Lydia stepped forward, seized a handful of Edik’s filthy jacket sleeve and yanked hard. His feet scrabbled on the ice.

‘Get off my-!’ He swung round, wide-eyed, realised who it was and grinned. ‘Privet. Hello.’

‘Put it back.’

The grin fell off his face.

‘Put it back,’ she said again.

For a moment there was a wordless battle, then his shoulders slumped. He shuffled back to the man and easily replaced whatever it was he’d stolen. The boy refused to look at Lydia but she took hold of his sleeve again and dragged him back to their doorway.

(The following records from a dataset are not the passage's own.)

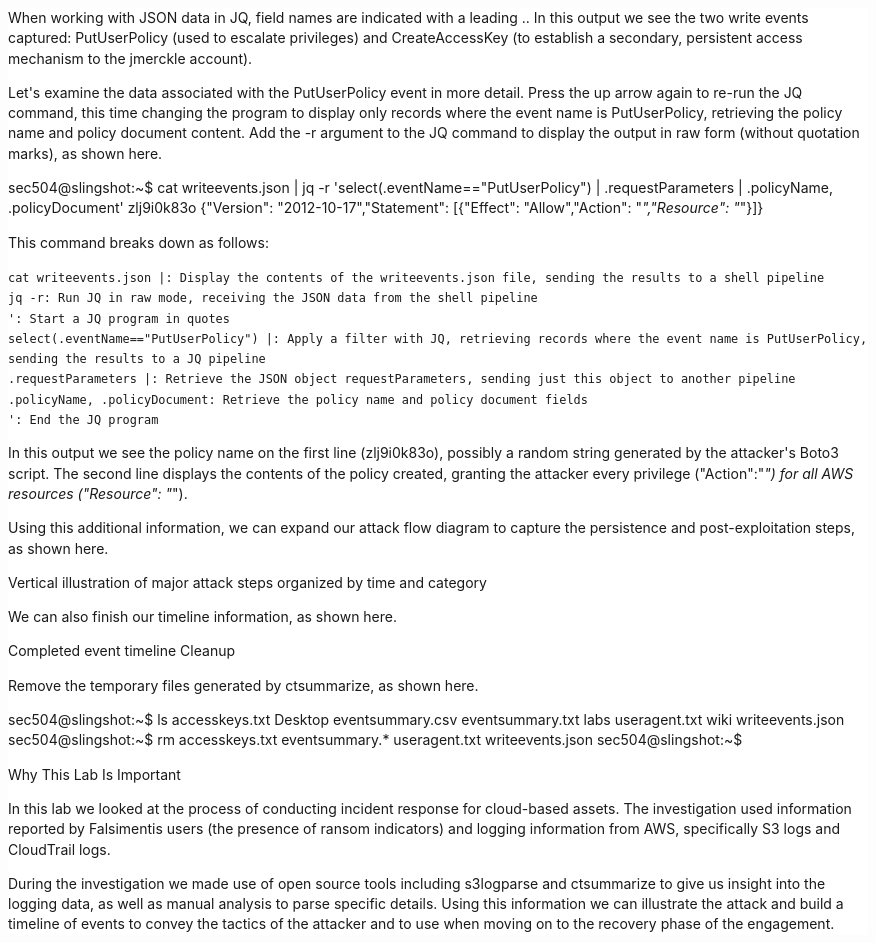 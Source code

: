 When working with JSON data in JQ, field names are indicated with a leading .. In this output we see the two write events captured: PutUserPolicy (used to escalate privileges) and CreateAccessKey (to establish a secondary, persistent access mechanism to the jmerckle account).

Let's examine the data associated with the PutUserPolicy event in more detail. Press the up arrow again to re-run the JQ command, this time changing the program to display only records where the event name is PutUserPolicy, retrieving the policy name and policy document content. Add the -r argument to the JQ command to display the output in raw form (without quotation marks), as shown here.

sec504@slingshot:~$ cat writeevents.json | jq -r 'select(.eventName=="PutUserPolicy") | .requestParameters | .policyName, .policyDocument'
zlj9i0k83o
{"Version": "2012-10-17","Statement": [{"Effect": "Allow","Action": "*","Resource": "*"}]}

This command breaks down as follows:

    cat writeevents.json |: Display the contents of the writeevents.json file, sending the results to a shell pipeline
    jq -r: Run JQ in raw mode, receiving the JSON data from the shell pipeline
    ': Start a JQ program in quotes
    select(.eventName=="PutUserPolicy") |: Apply a filter with JQ, retrieving records where the event name is PutUserPolicy, sending the results to a JQ pipeline
    .requestParameters |: Retrieve the JSON object requestParameters, sending just this object to another pipeline
    .policyName, .policyDocument: Retrieve the policy name and policy document fields
    ': End the JQ program

In this output we see the policy name on the first line (zlj9i0k83o), possibly a random string generated by the attacker's Boto3 script. The second line displays the contents of the policy created, granting the attacker every privilege ("Action":"*") for all AWS resources ("Resource": "*").

Using this additional information, we can expand our attack flow diagram to capture the persistence and post-exploitation steps, as shown here.

Vertical illustration of major attack steps organized by time and category

We can also finish our timeline information, as shown here.

Completed event timeline
Cleanup

Remove the temporary files generated by ctsummarize, as shown here.

sec504@slingshot:~$ ls
accesskeys.txt  Desktop  eventsummary.csv  eventsummary.txt  labs  useragent.txt  wiki  writeevents.json
sec504@slingshot:~$ rm accesskeys.txt eventsummary.* useragent.txt writeevents.json
sec504@slingshot:~$

Why This Lab Is Important

In this lab we looked at the process of conducting incident response for cloud-based assets. The investigation used information reported by Falsimentis users (the presence of ransom indicators) and logging information from AWS, specifically S3 logs and CloudTrail logs.

During the investigation we made use of open source tools including s3logparse and ctsummarize to give us insight into the logging data, as well as manual analysis to parse specific details. Using this information we can illustrate the attack and build a timeline of events to convey the tactics of the attacker and to use when moving on to the recovery phase of the engagement.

‘That’s better,’ she said.

‘For you?’

‘No, stupid, for you.’

As they climbed the stairs, neither mentioned that his sleeve had torn and was hanging in tatters between her fingers.


‘Here, give her this.’

Lydia handed a piece of kolbasa sausage to the boy and, though he accepted it, he still wouldn’t look at her. He had sidled into their room and found a spot for himself on the floor, his back propped against the wall where even the ecstatic greeting of Misty, who had been left behind there, didn’t bring a smile to his sallow face. He broke off a chunk of sausage and popped it on the dog’s moist little tongue, then one on his own. Elena was seated in the chair, hands busy with needle and thread, a navy garment of some kind spread on her broad lap.

‘Sausage is too good for that animal,’ she grumbled.

Lydia wasn’t sure whether she meant the boy or the dog.

‘And what are you grinning at?’ Elena aimed the question at Lydia.

‘Me?’

‘Yes, you.’

‘Nothing.’

‘The kind of nothing that puts a smile the width of the moon on your face and a purr in that voice of yours?’

‘I don’t know what you mean.’

‘Come on, girl, you look like a cat that’s landed in a bucket of cream.’

The boy laughed and stared up at Lydia, suddenly interested. Despite herself Lydia felt her cheeks start to burn.

‘Is it your brother?’ Elena pressed her. ‘Did Alexei turn up today?’

‘No.’

‘Then what happened?’

‘I waited at the Cathedral but-’

‘I mean what else happened?’

Lydia looked at the boy. He and the dog were both watching her with bright eyes.

‘Nothing,’ she said and added a convincing shrug. ‘Nothing else, Elena. But today I’m hoping to hear from the Party member I was with at the Metropol reception. His name is Dmitri Malofeyev. I had no idea until I met his wife that he used to be the Commandant at Trovitsk camp where my father was held. It means he knows the right people to ask.’

‘You think he’ll help you?’

‘I hope so.’

‘Why should he?’

‘Because…’ Lydia glanced awkwardly at the boy and back to Elena, ‘I think he likes me.’

Elena tied off her stitch, calmly bit through the thread and asked, ‘What then? When he gives you the information you want. What will you give this important Soviet official in return?’

Silence spread like oil in the room, smooth and thick and cloying. It seeped into Lydia ’s nostrils, making it hard for her to breathe. The only sounds were the little grey dog panting and the churning of the organ outside.

‘Elena,’ she spoke quickly, as if the words would do less harm all squashed together, ‘I have no choice. I can’t just sit here any more. Don’t you see? Liev goes out night after night searching for a slip from someone’s tongue, or a loose piece of grumbling from a cook or a guard who’s had one vodka too many. He’s trying. Chyort, I know he’s trying – to find out the whereabouts of this secret prison, number 1908. He’s asking dangerous questions in bars and taverns throughout Moscow. And it frightens me, Elena. It frightens me so much I-’ She stopped. Took a deep breath and forced the words to slow down. ‘I’m frightened that one night the stupid Cossack will ask the wrong person the wrong question and end up in a labour camp himself.’

Elena sat very still, hands in her lap. She said nothing but her colourless eyes forgot to blink and her mouth grew slack.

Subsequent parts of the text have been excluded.